- **PROBLEM TO SOLVE**:
Collect all lines from the records below that include the word "Outdoor".

(Collected data)
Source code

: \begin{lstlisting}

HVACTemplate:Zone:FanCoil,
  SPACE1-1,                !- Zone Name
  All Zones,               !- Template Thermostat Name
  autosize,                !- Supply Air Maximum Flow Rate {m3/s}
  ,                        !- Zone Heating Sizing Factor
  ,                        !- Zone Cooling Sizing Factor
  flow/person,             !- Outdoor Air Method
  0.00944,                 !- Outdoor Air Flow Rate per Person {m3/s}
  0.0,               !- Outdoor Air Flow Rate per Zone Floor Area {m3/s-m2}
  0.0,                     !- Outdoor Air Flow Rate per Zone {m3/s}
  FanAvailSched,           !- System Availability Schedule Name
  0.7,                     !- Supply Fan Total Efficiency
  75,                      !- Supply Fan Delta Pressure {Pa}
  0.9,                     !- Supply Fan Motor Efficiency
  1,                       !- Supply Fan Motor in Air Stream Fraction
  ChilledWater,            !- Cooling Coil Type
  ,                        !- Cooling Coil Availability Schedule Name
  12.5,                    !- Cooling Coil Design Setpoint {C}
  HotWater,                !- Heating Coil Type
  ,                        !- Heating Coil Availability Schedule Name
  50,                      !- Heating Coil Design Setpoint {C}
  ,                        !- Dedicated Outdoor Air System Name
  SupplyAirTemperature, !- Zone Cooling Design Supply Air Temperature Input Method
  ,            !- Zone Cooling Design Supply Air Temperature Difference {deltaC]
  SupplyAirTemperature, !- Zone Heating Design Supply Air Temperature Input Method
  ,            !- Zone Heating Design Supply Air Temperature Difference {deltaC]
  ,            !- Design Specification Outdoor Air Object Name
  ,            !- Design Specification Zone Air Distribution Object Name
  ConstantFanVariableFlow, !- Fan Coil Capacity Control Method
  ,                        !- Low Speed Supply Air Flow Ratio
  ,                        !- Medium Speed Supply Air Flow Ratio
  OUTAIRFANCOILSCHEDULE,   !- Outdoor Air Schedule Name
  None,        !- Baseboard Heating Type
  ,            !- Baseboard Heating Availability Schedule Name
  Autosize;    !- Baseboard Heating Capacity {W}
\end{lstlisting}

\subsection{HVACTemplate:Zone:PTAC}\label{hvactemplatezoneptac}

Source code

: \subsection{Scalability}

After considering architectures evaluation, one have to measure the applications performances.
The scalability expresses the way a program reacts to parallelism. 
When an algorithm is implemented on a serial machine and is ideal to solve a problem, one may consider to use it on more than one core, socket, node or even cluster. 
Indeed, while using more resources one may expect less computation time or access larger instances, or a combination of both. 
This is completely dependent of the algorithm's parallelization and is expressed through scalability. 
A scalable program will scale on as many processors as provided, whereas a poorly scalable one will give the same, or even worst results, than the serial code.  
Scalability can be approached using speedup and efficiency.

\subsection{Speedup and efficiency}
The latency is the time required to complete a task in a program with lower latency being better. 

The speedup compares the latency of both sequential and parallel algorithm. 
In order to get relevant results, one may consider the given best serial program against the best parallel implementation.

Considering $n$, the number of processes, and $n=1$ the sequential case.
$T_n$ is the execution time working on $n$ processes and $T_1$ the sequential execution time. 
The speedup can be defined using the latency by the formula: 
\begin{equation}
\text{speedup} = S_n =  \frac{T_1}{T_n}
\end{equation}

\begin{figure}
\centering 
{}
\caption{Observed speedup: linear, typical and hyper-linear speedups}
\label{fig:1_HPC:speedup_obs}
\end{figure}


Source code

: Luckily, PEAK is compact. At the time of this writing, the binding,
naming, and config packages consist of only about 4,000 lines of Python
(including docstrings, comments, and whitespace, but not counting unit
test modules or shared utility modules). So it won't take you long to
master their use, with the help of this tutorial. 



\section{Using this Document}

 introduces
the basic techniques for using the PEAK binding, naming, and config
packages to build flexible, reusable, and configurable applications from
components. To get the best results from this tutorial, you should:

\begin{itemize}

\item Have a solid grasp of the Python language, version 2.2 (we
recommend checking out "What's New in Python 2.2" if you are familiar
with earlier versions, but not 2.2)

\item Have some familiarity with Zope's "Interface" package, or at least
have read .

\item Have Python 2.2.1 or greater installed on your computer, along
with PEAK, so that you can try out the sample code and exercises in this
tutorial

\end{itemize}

- **ANSWER TO THIS EXERCISE**:
  flow/person,             !- Outdoor Air Method
  0.00944,                 !- Outdoor Air Flow Rate per Person {m3/s}
  0.0,               !- Outdoor Air Flow Rate per Zone Floor Area {m3/s-m2}
  0.0,                     !- Outdoor Air Flow Rate per Zone {m3/s}
  ,                        !- Dedicated Outdoor Air System Name
  ,            !- Design Specification Outdoor Air Object Name
  OUTAIRFANCOILSCHEDULE,   !- Outdoor Air Schedule Name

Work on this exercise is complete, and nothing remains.